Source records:
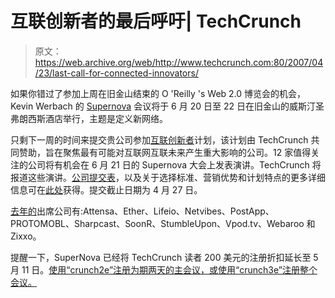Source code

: # 互联创新者的最后呼吁| TechCrunch

> 原文：<https://web.archive.org/web/http://www.techcrunch.com:80/2007/04/23/last-call-for-connected-innovators/>

如果你错过了参加上周在旧金山结束的 O 'Reilly 's Web 2.0 博览会的机会，Kevin Werbach 的 [Supernova](https://web.archive.org/web/20160526211557/http://www.supernova2007.com/) 会议将于 6 月 20 日至 22 日在旧金山的威斯汀圣弗朗西斯酒店举行，主题是定义新网络。

只剩下一周的时间来提交贵公司参加[互联创新者](https://web.archive.org/web/20160526211557/http://www.supernova2007.com/go/connected-innovators)计划，该计划由 TechCrunch 共同赞助，旨在聚焦最有可能对互联网互联未来产生重大影响的公司。12 家值得关注的公司将有机会在 6 月 21 日的 Supernova 大会上发表演讲。TechCrunch 将报道这些演讲。[公司提交表](https://web.archive.org/web/20160526211557/http://www.supernova2007.com/downloads/ci_submission_2007.doc)，以及关于选择标准、营销优势和计划特点的更多详细信息可在[此处](https://web.archive.org/web/20160526211557/http://www.supernova2007.com/go/connected-innovators)获得。提交截止日期为 4 月 27 日。

[去年的](https://web.archive.org/web/20160526211557/http://www.techcrunch.com/2006/07/03/the-supernova-12/)出席公司有:Attensa、Ether、Lifeio、Netvibes、PostApp、PROTOMOBL、Sharpcast、SoonR、StumbleUpon、Vpod.tv、Webaroo 和 Zixxo。

提醒一下，SuperNova 已经将 TechCrunch 读者 200 美元的注册折扣延长至 5 月 11 日。[使用“crunch2e”注册为期两天的主会议，或使用“crunch3e”注册整个会议。](https://web.archive.org/web/20160526211557/https://www.supernovagroup.net/registration/register.php)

§ **EXERCISE INSTRUCTIONS**
What is needed is every line of the records above that contains the word "innovators".

§ **COMPLETED EXERCISE**
> 原文：<https://web.archive.org/web/http://www.techcrunch.com:80/2007/04/23/last-call-for-connected-innovators/>
只剩下一周的时间来提交贵公司参加[互联创新者](https://web.archive.org/web/20160526211557/http://www.supernova2007.com/go/connected-innovators)计划，该计划由 TechCrunch 共同赞助，旨在聚焦最有可能对互联网互联未来产生重大影响的公司。12 家值得关注的公司将有机会在 6 月 21 日的 Supernova 大会上发表演讲。TechCrunch 将报道这些演讲。[公司提交表](https://web.archive.org/web/20160526211557/http://www.supernova2007.com/downloads/ci_submission_2007.doc)，以及关于选择标准、营销优势和计划特点的更多详细信息可在[此处](https://web.archive.org/web/20160526211557/http://www.supernova2007.com/go/connected-innovators)获得。提交截止日期为 4 月 27 日。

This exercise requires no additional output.